Verwaltungsrecht

Rechtmäßigkeit einer periodischen dienstlichen Beurteilung – Anforderungen an einen Antrag auf Zulassung der Berufung

Aktenzeichen  3 ZB 15.1239

Datum:
27.7.2018
Rechtsgebiet:
Fundstelle:
BeckRS – 2018, 17229
Gerichtsart:
VGH
Gerichtsort:
München
Rechtsweg:
Verwaltungsgerichtsbarkeit
Normen:
VwGO § 124 Abs. 2 Nr. 1, Nr. 3
GG Art. 33 Abs. 2
LlbG Art. 58, Art. 59

 

Leitsatz

1. Gegen eine beurteilungsrechtliche Organisationsverfügung, mit der mehrere Dienststellen zu einem Sprengel zusammengefasst werden, um für die Erstellung einer Leistungsrangfolge auf eine hinreichend große Vergleichsgruppe zurückgreifen zu können, ist rechtlich nichts einzuwenden. (Rn. 5 – 6) (redaktioneller Leitsatz)
2. Eine Rüge der Beweiswürdigung muss substantiiert darlegen, dass die tatsächlichen Feststellungen des Verwaltungsgerichts augenscheinlich nicht zutreffen oder beispielsweise wegen gedanklicher Lücken oder Ungereimtheiten ernstlich zweifelhaft sind.
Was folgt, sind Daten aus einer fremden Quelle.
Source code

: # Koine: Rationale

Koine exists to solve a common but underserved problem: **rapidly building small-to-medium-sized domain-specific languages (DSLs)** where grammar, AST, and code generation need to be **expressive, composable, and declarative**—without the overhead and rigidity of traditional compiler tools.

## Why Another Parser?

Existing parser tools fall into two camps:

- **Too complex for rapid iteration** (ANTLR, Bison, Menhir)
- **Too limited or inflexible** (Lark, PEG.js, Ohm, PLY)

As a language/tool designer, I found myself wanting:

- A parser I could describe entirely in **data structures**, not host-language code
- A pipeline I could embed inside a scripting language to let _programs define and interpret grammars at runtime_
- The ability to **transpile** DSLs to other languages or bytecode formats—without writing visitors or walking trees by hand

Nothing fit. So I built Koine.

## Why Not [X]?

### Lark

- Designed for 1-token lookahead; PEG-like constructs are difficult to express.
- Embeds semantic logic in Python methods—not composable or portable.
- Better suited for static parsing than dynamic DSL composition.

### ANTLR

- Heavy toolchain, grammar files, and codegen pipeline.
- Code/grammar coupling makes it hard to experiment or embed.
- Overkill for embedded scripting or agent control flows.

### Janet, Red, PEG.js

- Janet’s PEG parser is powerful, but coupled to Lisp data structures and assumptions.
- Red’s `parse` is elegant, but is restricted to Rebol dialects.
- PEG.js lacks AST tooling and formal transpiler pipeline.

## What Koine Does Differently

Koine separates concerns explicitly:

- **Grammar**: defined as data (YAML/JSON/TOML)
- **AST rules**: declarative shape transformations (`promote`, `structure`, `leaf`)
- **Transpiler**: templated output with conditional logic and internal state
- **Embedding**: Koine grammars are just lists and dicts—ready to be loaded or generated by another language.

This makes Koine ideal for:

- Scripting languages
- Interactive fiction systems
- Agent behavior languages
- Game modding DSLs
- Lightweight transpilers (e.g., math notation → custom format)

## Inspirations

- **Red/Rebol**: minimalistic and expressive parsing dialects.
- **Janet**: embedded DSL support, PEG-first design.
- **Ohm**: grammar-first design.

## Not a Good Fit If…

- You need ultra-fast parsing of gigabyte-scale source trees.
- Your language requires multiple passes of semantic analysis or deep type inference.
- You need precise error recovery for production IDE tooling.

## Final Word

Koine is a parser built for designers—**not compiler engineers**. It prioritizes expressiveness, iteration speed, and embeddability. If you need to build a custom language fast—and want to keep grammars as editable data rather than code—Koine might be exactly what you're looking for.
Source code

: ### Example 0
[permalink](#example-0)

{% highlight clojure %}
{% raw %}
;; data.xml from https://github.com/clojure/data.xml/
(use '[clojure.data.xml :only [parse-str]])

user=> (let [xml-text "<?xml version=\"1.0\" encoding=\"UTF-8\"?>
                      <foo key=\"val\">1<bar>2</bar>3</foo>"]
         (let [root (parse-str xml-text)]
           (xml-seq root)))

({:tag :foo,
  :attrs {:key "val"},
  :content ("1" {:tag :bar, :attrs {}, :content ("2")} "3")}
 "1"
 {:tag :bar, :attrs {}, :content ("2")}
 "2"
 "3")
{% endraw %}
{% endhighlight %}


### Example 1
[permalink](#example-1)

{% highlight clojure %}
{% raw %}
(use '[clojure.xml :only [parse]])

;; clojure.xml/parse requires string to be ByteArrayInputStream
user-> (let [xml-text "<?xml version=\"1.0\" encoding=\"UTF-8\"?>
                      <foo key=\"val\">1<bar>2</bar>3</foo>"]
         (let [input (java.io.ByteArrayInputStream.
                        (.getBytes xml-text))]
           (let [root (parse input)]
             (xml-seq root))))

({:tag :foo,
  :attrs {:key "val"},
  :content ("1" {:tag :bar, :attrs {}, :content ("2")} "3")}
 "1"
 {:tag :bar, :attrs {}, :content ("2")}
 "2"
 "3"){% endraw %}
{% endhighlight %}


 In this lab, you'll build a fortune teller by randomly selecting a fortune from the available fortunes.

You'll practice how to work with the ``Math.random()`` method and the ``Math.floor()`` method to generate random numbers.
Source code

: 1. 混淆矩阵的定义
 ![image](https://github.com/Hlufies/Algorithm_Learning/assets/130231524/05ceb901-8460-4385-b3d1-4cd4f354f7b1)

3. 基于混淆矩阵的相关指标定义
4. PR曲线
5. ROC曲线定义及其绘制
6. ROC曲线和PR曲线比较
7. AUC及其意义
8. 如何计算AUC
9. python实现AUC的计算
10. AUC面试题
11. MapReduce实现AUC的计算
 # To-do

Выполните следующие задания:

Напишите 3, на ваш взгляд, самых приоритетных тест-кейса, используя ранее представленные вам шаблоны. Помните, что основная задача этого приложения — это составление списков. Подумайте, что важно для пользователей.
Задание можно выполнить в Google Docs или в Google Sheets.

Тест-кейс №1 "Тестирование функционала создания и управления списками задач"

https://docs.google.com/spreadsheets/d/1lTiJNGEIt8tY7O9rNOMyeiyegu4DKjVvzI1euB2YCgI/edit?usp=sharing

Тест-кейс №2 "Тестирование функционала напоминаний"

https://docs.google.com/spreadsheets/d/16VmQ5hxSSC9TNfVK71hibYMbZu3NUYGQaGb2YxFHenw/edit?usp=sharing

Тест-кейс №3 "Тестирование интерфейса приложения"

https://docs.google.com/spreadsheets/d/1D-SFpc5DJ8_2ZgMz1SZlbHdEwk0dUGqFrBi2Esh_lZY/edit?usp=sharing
Allein die bloße Möglichkeit einer anderen Bewertung der Beweisaufnahme rechtfertigt nicht die Zulassung der Berufung. (Rn. 7) (redaktioneller Leitsatz)
3. Soll nach einer Verwaltungsvorschrift die Behördenleitung den unmittelbaren Vorgesetzten mit der Erstellung eines Beurteilungsentwurfs beauftragen, so wird dieser Vorschrift Genüge getan, wenn der nächsthöhere Vorgesetzte beauftragt wird und dieser dann den von ihm erstellten Beurteilungsentwurf mit dem unmittelbaren Vorgesetzten abspricht. (Rn. 11 – 12) (redaktioneller Leitsatz)

Verfahrensgang

Au 2 K 14.1574 2015-04-16 Urt VGAUGSBURG VG Augsburg

Tenor

I. Der Antrag auf Zulassung der Berufung wird abgelehnt.
II. Der Kläger trägt die Kosten des Antragsverfahrens.
III. Der Streitwert für das Antragsverfahren wird auf 5.000,- €
festgesetzt.

Gründe

Der auf die Zulassungsgründe des § 124 Abs. 2 Nr. 1 VwGO (ernstliche Zweifel an der Richtigkeit des Urteils) sowie des § 124 Abs. 2 Nr. 3 VwGO (grundsätzliche Bedeutung der Rechtssache) gestützte Antrag bleibt ohne Erfolg.
1. Ernstliche Zweifel an der Richtigkeit des Urteils des Verwaltungsgerichts i.S.v. § 124 Abs. 2 Nr. 1 VwGO bestehen auf der Grundlage des Zulassungsvorbringens nicht. Solche sind nur zu bejahen, wenn ein einzelner tragender Rechtssatz oder eine einzelne erhebliche Tatsachenfeststellung mit schlüssigen Gegenargumenten in Frage gestellt wird und die Zweifel an der Richtigkeit dieser Begründungselemente auf das Ergebnis durchschlagen. Dies ist vorliegend nicht der Fall.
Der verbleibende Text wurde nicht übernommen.